▸ **Task statement**:
Please give back only the lines below from the one containing "## [机器学习](http" to the one containing "# 在大型数据集中发现无关方面", each repeated word for word, both ends included.

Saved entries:
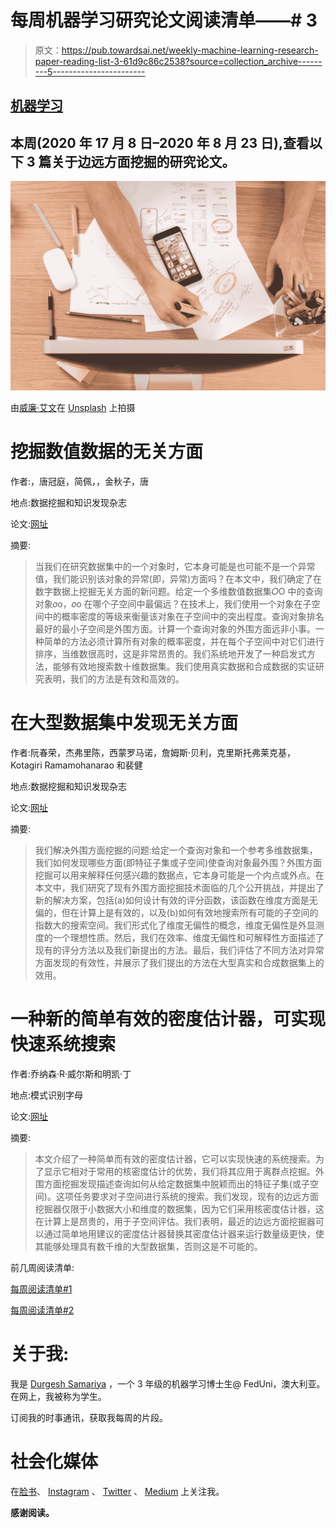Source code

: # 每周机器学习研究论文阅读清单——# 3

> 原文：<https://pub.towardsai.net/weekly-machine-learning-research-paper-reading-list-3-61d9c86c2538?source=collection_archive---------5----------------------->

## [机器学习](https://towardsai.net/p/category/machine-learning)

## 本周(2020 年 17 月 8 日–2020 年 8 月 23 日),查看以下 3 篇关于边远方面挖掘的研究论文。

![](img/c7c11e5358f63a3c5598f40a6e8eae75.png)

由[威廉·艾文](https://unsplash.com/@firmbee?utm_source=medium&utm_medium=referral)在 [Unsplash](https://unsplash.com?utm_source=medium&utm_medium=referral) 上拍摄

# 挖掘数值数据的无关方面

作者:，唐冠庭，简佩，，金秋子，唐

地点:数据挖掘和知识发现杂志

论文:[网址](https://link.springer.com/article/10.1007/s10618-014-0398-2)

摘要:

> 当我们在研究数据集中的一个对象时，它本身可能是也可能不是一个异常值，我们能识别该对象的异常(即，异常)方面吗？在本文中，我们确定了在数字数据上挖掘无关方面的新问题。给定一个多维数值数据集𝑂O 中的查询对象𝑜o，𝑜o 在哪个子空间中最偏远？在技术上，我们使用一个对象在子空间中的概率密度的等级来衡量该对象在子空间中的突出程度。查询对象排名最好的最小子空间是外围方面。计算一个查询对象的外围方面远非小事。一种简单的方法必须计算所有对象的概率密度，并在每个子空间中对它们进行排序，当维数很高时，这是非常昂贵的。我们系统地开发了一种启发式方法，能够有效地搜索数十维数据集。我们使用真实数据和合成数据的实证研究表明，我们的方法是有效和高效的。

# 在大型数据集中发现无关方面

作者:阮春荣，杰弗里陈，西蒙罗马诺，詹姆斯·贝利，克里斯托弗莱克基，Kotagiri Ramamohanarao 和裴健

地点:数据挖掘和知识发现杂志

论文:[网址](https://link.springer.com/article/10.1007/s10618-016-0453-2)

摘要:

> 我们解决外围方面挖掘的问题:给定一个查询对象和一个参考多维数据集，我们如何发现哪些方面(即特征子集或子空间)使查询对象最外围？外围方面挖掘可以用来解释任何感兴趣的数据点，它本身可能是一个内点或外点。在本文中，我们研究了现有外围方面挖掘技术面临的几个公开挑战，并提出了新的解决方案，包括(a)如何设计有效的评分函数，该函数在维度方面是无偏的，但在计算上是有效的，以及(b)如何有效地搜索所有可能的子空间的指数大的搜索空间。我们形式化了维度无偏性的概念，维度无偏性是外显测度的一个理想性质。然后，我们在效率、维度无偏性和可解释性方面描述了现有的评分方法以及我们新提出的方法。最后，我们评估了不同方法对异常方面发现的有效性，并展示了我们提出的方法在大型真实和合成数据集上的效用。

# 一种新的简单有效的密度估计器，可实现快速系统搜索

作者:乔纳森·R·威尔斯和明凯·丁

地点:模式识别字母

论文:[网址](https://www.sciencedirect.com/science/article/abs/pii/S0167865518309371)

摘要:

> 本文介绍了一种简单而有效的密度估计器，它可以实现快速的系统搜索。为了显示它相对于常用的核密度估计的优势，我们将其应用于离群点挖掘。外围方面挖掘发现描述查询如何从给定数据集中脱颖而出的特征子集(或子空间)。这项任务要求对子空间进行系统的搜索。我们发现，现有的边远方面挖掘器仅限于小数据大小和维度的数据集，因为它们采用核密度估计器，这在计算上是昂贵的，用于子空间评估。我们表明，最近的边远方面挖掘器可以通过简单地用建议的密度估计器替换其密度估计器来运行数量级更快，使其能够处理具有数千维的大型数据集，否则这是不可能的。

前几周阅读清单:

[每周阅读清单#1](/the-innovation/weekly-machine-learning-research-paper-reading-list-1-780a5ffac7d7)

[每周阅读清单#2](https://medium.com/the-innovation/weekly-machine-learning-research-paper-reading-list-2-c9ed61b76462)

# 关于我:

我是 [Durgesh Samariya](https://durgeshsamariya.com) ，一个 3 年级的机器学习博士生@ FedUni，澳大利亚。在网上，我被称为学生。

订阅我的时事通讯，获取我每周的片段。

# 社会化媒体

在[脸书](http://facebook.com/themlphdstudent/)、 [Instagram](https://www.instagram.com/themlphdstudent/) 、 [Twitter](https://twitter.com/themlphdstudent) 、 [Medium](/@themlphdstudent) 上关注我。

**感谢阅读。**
==
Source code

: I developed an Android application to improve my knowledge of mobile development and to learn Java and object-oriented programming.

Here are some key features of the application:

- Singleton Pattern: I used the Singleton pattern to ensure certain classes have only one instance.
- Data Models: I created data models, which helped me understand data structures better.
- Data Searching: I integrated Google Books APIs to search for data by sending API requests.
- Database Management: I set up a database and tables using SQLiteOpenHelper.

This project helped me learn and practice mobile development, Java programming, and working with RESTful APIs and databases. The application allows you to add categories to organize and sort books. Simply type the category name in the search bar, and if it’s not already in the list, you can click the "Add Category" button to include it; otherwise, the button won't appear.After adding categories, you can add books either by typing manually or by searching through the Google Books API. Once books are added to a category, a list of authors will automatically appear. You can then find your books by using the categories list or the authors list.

▸ **Exercise solution**:
## [机器学习](https://towardsai.net/p/category/machine-learning)

## 本周(2020 年 17 月 8 日–2020 年 8 月 23 日),查看以下 3 篇关于边远方面挖掘的研究论文。

![](img/c7c11e5358f63a3c5598f40a6e8eae75.png)

由[威廉·艾文](https://unsplash.com/@firmbee?utm_source=medium&utm_medium=referral)在 [Unsplash](https://unsplash.com?utm_source=medium&utm_medium=referral) 上拍摄

# 挖掘数值数据的无关方面

作者:，唐冠庭，简佩，，金秋子，唐

地点:数据挖掘和知识发现杂志

论文:[网址](https://link.springer.com/article/10.1007/s10618-014-0398-2)

摘要:

> 当我们在研究数据集中的一个对象时，它本身可能是也可能不是一个异常值，我们能识别该对象的异常(即，异常)方面吗？在本文中，我们确定了在数字数据上挖掘无关方面的新问题。给定一个多维数值数据集𝑂O 中的查询对象𝑜o，𝑜o 在哪个子空间中最偏远？在技术上，我们使用一个对象在子空间中的概率密度的等级来衡量该对象在子空间中的突出程度。查询对象排名最好的最小子空间是外围方面。计算一个查询对象的外围方面远非小事。一种简单的方法必须计算所有对象的概率密度，并在每个子空间中对它们进行排序，当维数很高时，这是非常昂贵的。我们系统地开发了一种启发式方法，能够有效地搜索数十维数据集。我们使用真实数据和合成数据的实证研究表明，我们的方法是有效和高效的。

# 在大型数据集中发现无关方面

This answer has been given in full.